>>>>>

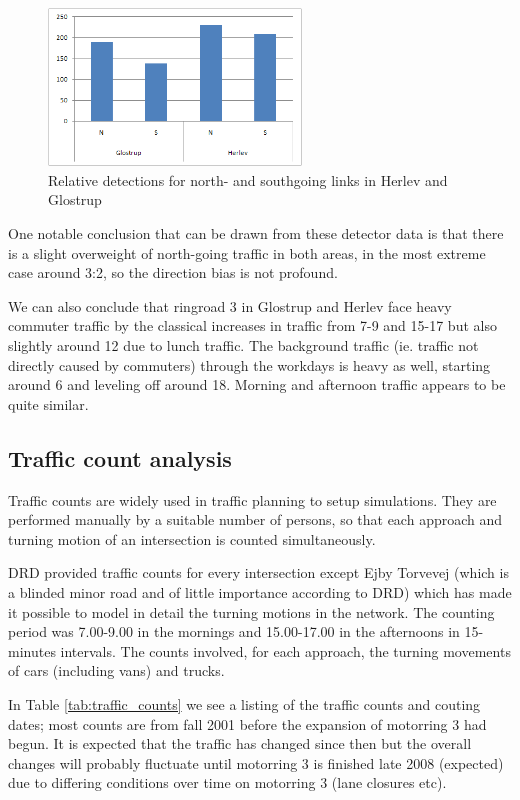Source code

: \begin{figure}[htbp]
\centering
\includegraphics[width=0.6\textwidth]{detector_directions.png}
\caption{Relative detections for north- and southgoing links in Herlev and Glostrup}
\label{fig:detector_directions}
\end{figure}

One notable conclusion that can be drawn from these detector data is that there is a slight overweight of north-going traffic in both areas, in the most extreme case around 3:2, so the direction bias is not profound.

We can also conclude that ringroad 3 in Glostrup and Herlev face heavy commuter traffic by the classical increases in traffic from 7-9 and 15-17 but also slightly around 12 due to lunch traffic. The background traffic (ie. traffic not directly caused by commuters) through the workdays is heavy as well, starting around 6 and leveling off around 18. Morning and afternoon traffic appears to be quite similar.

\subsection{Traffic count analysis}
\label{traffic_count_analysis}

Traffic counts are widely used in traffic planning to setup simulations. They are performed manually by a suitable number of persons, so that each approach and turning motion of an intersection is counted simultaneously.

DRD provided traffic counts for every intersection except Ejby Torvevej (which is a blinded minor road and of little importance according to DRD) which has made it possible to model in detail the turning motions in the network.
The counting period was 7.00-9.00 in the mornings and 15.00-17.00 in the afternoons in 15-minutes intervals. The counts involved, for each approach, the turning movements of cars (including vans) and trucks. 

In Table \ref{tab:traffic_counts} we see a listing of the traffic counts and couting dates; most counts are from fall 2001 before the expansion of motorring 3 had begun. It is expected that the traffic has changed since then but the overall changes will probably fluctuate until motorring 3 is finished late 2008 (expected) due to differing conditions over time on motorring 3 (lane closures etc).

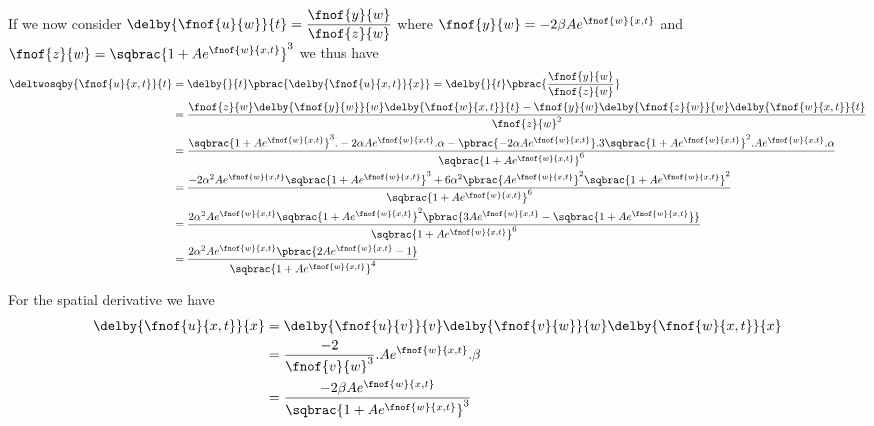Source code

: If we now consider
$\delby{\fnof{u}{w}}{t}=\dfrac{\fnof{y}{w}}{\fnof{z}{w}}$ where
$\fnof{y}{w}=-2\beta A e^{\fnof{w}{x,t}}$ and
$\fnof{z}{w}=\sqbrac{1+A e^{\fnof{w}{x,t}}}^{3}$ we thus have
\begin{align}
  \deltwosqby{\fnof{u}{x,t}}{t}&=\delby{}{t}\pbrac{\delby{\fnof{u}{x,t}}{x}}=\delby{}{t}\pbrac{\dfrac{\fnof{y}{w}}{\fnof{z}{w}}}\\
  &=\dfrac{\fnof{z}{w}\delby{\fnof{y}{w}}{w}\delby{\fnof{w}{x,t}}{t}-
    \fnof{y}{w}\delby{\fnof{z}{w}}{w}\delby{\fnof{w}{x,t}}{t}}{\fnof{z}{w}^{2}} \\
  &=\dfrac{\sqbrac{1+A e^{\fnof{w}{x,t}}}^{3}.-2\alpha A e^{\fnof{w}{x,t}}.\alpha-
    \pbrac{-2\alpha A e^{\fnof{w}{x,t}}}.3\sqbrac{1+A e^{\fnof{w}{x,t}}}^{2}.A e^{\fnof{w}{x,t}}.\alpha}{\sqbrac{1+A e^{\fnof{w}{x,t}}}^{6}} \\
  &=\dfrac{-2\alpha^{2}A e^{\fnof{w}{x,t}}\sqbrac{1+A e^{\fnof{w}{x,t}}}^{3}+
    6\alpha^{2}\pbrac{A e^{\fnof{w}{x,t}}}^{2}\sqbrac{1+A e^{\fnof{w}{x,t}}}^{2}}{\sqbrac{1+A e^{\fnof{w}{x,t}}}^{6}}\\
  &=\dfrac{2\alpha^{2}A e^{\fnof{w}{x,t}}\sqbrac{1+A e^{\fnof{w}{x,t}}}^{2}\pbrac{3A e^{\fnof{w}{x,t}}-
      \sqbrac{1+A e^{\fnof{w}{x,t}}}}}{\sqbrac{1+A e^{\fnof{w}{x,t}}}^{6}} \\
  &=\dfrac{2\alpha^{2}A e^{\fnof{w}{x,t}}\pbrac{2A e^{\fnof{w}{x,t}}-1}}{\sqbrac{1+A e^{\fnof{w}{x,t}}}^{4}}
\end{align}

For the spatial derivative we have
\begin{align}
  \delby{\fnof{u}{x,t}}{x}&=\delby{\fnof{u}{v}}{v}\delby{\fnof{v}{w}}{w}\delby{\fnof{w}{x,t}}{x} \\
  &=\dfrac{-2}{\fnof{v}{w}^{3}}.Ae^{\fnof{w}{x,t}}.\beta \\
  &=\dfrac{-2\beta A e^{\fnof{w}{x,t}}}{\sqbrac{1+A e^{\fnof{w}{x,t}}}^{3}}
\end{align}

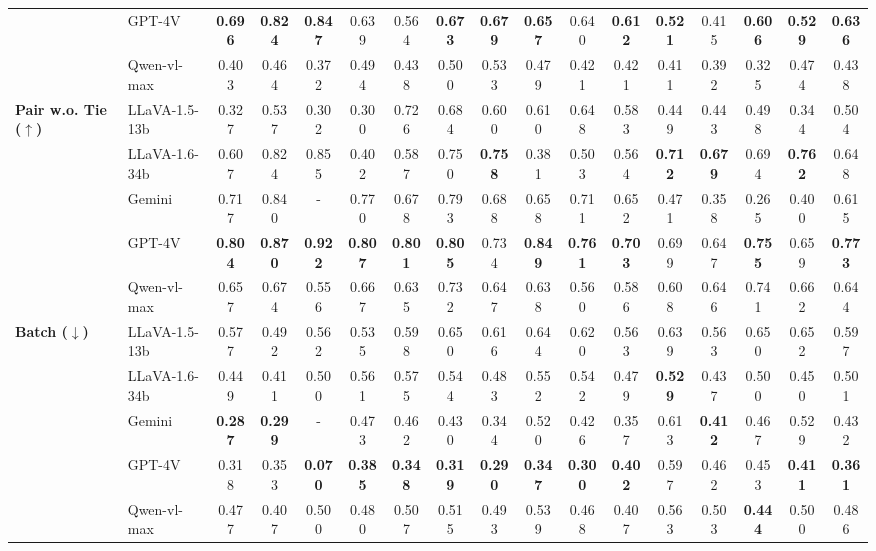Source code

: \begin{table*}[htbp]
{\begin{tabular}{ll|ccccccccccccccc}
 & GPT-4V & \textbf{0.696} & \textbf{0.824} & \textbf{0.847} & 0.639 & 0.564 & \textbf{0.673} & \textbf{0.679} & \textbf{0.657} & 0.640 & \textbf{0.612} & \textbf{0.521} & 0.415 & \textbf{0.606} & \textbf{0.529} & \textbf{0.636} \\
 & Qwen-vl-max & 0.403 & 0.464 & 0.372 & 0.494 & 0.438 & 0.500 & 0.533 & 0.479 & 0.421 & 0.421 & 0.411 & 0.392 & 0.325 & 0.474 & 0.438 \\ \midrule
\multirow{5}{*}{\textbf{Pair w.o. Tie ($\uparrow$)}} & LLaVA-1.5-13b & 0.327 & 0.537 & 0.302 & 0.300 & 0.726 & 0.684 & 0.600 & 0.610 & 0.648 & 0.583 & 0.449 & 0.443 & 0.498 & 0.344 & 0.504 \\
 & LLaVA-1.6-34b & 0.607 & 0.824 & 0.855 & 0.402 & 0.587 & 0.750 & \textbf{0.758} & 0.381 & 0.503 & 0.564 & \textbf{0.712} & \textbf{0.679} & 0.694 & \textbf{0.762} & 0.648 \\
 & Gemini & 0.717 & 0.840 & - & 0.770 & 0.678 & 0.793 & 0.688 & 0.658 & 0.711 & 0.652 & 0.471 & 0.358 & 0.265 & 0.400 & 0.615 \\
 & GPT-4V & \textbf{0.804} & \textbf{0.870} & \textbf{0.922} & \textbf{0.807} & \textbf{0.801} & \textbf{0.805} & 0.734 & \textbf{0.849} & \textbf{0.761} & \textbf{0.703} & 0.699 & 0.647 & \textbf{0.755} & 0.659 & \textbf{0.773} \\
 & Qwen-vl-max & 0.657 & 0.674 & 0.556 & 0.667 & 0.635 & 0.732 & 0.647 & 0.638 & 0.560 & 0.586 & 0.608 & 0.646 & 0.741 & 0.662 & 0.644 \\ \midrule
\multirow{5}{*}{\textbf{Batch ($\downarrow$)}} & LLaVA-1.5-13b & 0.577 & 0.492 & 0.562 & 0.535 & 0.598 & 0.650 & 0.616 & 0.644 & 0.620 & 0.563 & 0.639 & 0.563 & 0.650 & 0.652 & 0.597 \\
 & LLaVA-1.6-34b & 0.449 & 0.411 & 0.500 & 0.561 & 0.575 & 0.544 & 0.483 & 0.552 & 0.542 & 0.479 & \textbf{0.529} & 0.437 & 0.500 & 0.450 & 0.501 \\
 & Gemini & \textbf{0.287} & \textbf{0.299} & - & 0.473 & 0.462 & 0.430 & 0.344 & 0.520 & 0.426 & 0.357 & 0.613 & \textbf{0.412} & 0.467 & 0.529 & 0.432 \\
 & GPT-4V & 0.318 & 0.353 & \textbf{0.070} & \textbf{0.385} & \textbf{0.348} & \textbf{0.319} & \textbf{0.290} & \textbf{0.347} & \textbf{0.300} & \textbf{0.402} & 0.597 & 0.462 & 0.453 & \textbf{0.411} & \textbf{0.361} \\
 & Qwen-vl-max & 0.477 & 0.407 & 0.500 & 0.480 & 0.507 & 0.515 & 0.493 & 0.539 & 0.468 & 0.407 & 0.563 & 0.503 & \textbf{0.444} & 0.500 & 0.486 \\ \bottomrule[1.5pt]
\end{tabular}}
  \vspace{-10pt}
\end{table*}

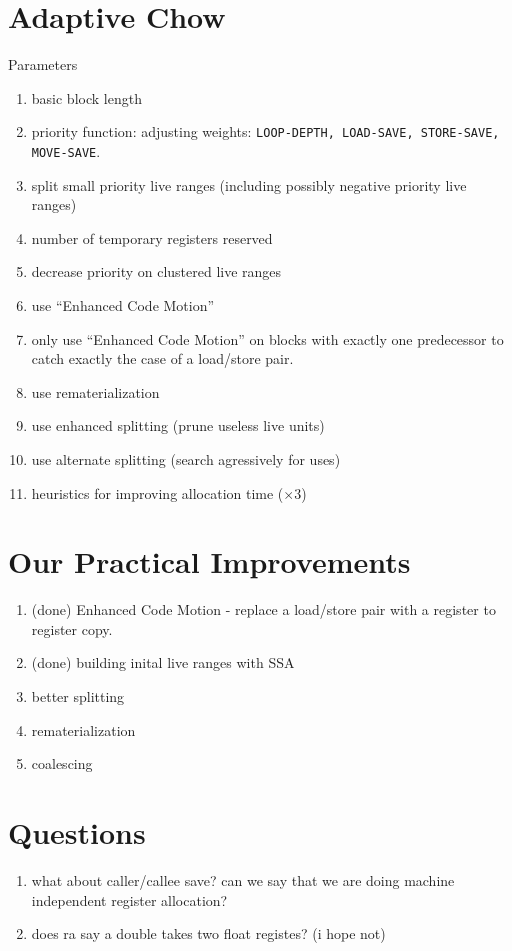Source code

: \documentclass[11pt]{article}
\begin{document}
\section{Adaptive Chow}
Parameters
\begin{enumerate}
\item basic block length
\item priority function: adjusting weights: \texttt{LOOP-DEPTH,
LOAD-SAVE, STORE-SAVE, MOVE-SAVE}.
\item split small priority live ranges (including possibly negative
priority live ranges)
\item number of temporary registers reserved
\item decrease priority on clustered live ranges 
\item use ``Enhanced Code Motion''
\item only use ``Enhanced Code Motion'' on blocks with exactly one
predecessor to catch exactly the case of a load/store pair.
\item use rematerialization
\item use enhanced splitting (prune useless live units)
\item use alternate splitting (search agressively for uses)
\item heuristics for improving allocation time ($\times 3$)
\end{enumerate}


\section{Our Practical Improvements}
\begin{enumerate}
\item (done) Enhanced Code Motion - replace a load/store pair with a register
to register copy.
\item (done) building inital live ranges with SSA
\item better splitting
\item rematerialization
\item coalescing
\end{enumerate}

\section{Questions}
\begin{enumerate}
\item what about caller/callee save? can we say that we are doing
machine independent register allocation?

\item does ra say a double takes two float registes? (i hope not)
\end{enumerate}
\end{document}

<<<<<

(What to do): Return the lines above from the one with "0.644 \\ \midrule" through the one with "machine independent register allocation?", verbatim and nothing else. Omit every picture.

(Response to the exercise):
 & Qwen-vl-max & 0.657 & 0.674 & 0.556 & 0.667 & 0.635 & 0.732 & 0.647 & 0.638 & 0.560 & 0.586 & 0.608 & 0.646 & 0.741 & 0.662 & 0.644 \\ \midrule
\multirow{5}{*}{\textbf{Batch ($\downarrow$)}} & LLaVA-1.5-13b & 0.577 & 0.492 & 0.562 & 0.535 & 0.598 & 0.650 & 0.616 & 0.644 & 0.620 & 0.563 & 0.639 & 0.563 & 0.650 & 0.652 & 0.597 \\
 & LLaVA-1.6-34b & 0.449 & 0.411 & 0.500 & 0.561 & 0.575 & 0.544 & 0.483 & 0.552 & 0.542 & 0.479 & \textbf{0.529} & 0.437 & 0.500 & 0.450 & 0.501 \\
 & Gemini & \textbf{0.287} & \textbf{0.299} & - & 0.473 & 0.462 & 0.430 & 0.344 & 0.520 & 0.426 & 0.357 & 0.613 & \textbf{0.412} & 0.467 & 0.529 & 0.432 \\
 & GPT-4V & 0.318 & 0.353 & \textbf{0.070} & \textbf{0.385} & \textbf{0.348} & \textbf{0.319} & \textbf{0.290} & \textbf{0.347} & \textbf{0.300} & \textbf{0.402} & 0.597 & 0.462 & 0.453 & \textbf{0.411} & \textbf{0.361} \\
 & Qwen-vl-max & 0.477 & 0.407 & 0.500 & 0.480 & 0.507 & 0.515 & 0.493 & 0.539 & 0.468 & 0.407 & 0.563 & 0.503 & \textbf{0.444} & 0.500 & 0.486 \\ \bottomrule[1.5pt]
\end{tabular}}
  \vspace{-10pt}
\end{table*}

Source code

: \documentclass[11pt]{article}
\begin{document}
\section{Adaptive Chow}
Parameters
\begin{enumerate}
\item basic block length
\item priority function: adjusting weights: \texttt{LOOP-DEPTH,
LOAD-SAVE, STORE-SAVE, MOVE-SAVE}.
\item split small priority live ranges (including possibly negative
priority live ranges)
\item number of temporary registers reserved
\item decrease priority on clustered live ranges 
\item use ``Enhanced Code Motion''
\item only use ``Enhanced Code Motion'' on blocks with exactly one
predecessor to catch exactly the case of a load/store pair.
\item use rematerialization
\item use enhanced splitting (prune useless live units)
\item use alternate splitting (search agressively for uses)
\item heuristics for improving allocation time ($\times 3$)
\end{enumerate}


\section{Our Practical Improvements}
\begin{enumerate}
\item (done) Enhanced Code Motion - replace a load/store pair with a register
to register copy.
\item (done) building inital live ranges with SSA
\item better splitting
\item rematerialization
\item coalescing
\end{enumerate}

\section{Questions}
\begin{enumerate}
\item what about caller/callee save? can we say that we are doing
machine independent register allocation?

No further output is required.